BumbleBee: Dynamic KV-Cache Streaming Submodular Summarization for Infinite-Context Transformers
Lilly Kumari, Shengjie Wang, Tianyi Zhou, Nikhil Sarda, Anthony Rowe, Jeff Bilmes
Proceedings of First Conference on Language Modeling (COLM), 2024
Abstract
The need for Transformer-based Large Language Models (LLMs) to maintain key-value representations (a KV cache) of previously seen tokens in the GPU memory leads to a significant overhead that scales linearly with the sequence length and batch size.
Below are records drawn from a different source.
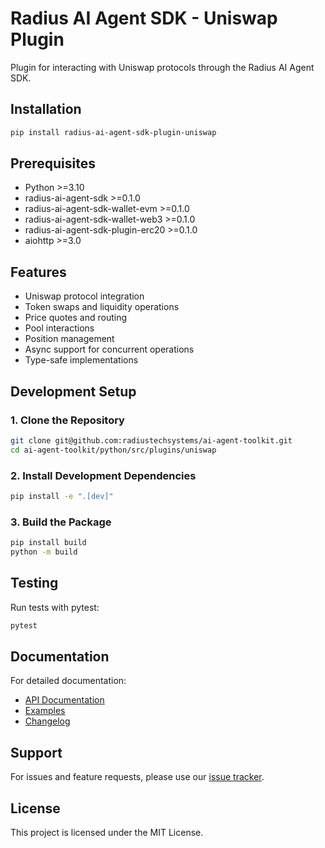 # Radius AI Agent SDK - Uniswap Plugin

Plugin for interacting with Uniswap protocols through the Radius AI Agent SDK.

## Installation

```bash
pip install radius-ai-agent-sdk-plugin-uniswap
```

## Prerequisites

- Python >=3.10
- radius-ai-agent-sdk >=0.1.0
- radius-ai-agent-sdk-wallet-evm >=0.1.0
- radius-ai-agent-sdk-wallet-web3 >=0.1.0
- radius-ai-agent-sdk-plugin-erc20 >=0.1.0
- aiohttp >=3.0

## Features

- Uniswap protocol integration
- Token swaps and liquidity operations
- Price quotes and routing
- Pool interactions
- Position management
- Async support for concurrent operations
- Type-safe implementations

## Development Setup

### 1. Clone the Repository

```bash
git clone git@github.com:radiustechsystems/ai-agent-toolkit.git
cd ai-agent-toolkit/python/src/plugins/uniswap
```

### 2. Install Development Dependencies

```bash
pip install -e ".[dev]"
```

### 3. Build the Package

```bash
pip install build
python -m build
```

## Testing

Run tests with pytest:

```bash
pytest
```

## Documentation

For detailed documentation:

- [API Documentation](https://github.com/radiustechsystems/ai-agent-toolkit/blob/main/python/src/plugins/uniswap/README.md)
- [Examples](https://github.com/radiustechsystems/ai-agent-toolkit/tree/main/python/examples)
- [Changelog](https://github.com/radiustechsystems/ai-agent-toolkit/blob/main/python/CHANGELOG.md)

## Support

For issues and feature requests, please use our [issue tracker](https://github.com/radiustechsystems/ai-agent-toolkit/issues).

## License

This project is licensed under the MIT License.
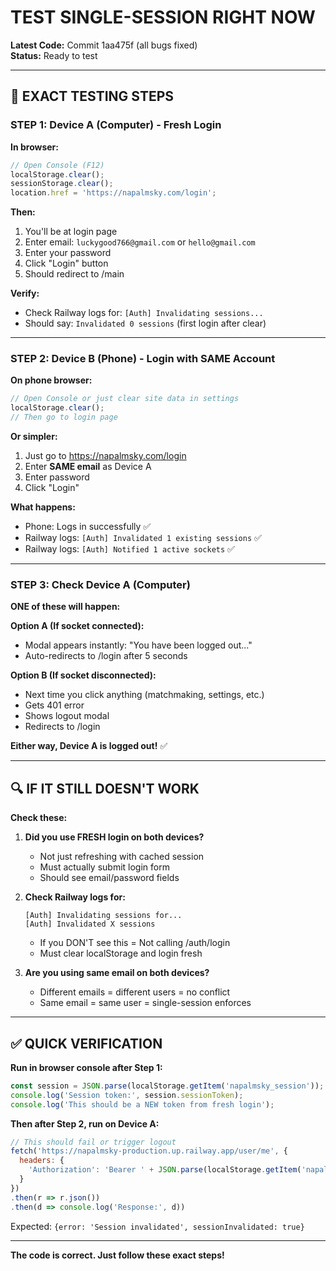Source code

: # TEST SINGLE-SESSION RIGHT NOW

**Latest Code:** Commit 1aa475f (all bugs fixed)  
**Status:** Ready to test

---

## 🧪 EXACT TESTING STEPS

### **STEP 1: Device A (Computer) - Fresh Login**

**In browser:**
```javascript
// Open Console (F12)
localStorage.clear();
sessionStorage.clear();
location.href = 'https://napalmsky.com/login';
```

**Then:**
1. You'll be at login page
2. Enter email: `luckygood766@gmail.com` or `hello@gmail.com`
3. Enter your password
4. Click "Login" button
5. Should redirect to /main

**Verify:**
- Check Railway logs for: `[Auth] Invalidating sessions...`
- Should say: `Invalidated 0 sessions` (first login after clear)

---

### **STEP 2: Device B (Phone) - Login with SAME Account**

**On phone browser:**
```javascript
// Open Console or just clear site data in settings
localStorage.clear();
// Then go to login page
```

**Or simpler:**
1. Just go to https://napalmsky.com/login
2. Enter **SAME email** as Device A
3. Enter password
4. Click "Login"

**What happens:**
- Phone: Logs in successfully ✅
- Railway logs: `[Auth] Invalidated 1 existing sessions` ✅
- Railway logs: `[Auth] Notified 1 active sockets` ✅

---

### **STEP 3: Check Device A (Computer)**

**ONE of these will happen:**

**Option A (If socket connected):**
- Modal appears instantly: "You have been logged out..."
- Auto-redirects to /login after 5 seconds

**Option B (If socket disconnected):**
- Next time you click anything (matchmaking, settings, etc.)
- Gets 401 error
- Shows logout modal
- Redirects to /login

**Either way, Device A is logged out!** ✅

---

## 🔍 IF IT STILL DOESN'T WORK

**Check these:**

1. **Did you use FRESH login on both devices?**
   - Not just refreshing with cached session
   - Must actually submit login form
   - Should see email/password fields

2. **Check Railway logs for:**
   ```
   [Auth] Invalidating sessions for...
   [Auth] Invalidated X sessions
   ```
   - If you DON'T see this = Not calling /auth/login
   - Must clear localStorage and login fresh

3. **Are you using same email on both devices?**
   - Different emails = different users = no conflict
   - Same email = same user = single-session enforces

---

## ✅ QUICK VERIFICATION

**Run in browser console after Step 1:**
```javascript
const session = JSON.parse(localStorage.getItem('napalmsky_session'));
console.log('Session token:', session.sessionToken);
console.log('This should be a NEW token from fresh login');
```

**Then after Step 2, run on Device A:**
```javascript
// This should fail or trigger logout
fetch('https://napalmsky-production.up.railway.app/user/me', {
  headers: {
    'Authorization': 'Bearer ' + JSON.parse(localStorage.getItem('napalmsky_session')).sessionToken
  }
})
.then(r => r.json())
.then(d => console.log('Response:', d))
```

Expected: `{error: 'Session invalidated', sessionInvalidated: true}`

---

**The code is correct. Just follow these exact steps!**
With the advent of extremely long context LLMs, efficiently modeling long-range dependencies becomes challenging. In this work, we focus on the problem of long context summarization by formulating it as a subset selection problem. Specifically, we propose a novel submodular optimization framework called BumbleBee that uses a mixture of submodular functions to balance the diversity amongst the context tokens in the key embedding space and their importance computed using accumulated attention attributed to them across different input tokens. Our framework can work for both the LLM prefill and decoding phases, utilizing offline or online versions of our submodular algorithm respectively. While the context sizes grow to be as large only as the summary size, the temporal extent of the contexts may grow unboundedly, justifying the moniker Infinite-Context Transformers. Empirically, we validate the effectiveness of our framework across 13 different datasets using the LLaMA 7B and 13B models. Our results show that BumbleBee improves accuracy compared to state-of-the-art techniques at comparable context reduction ratios.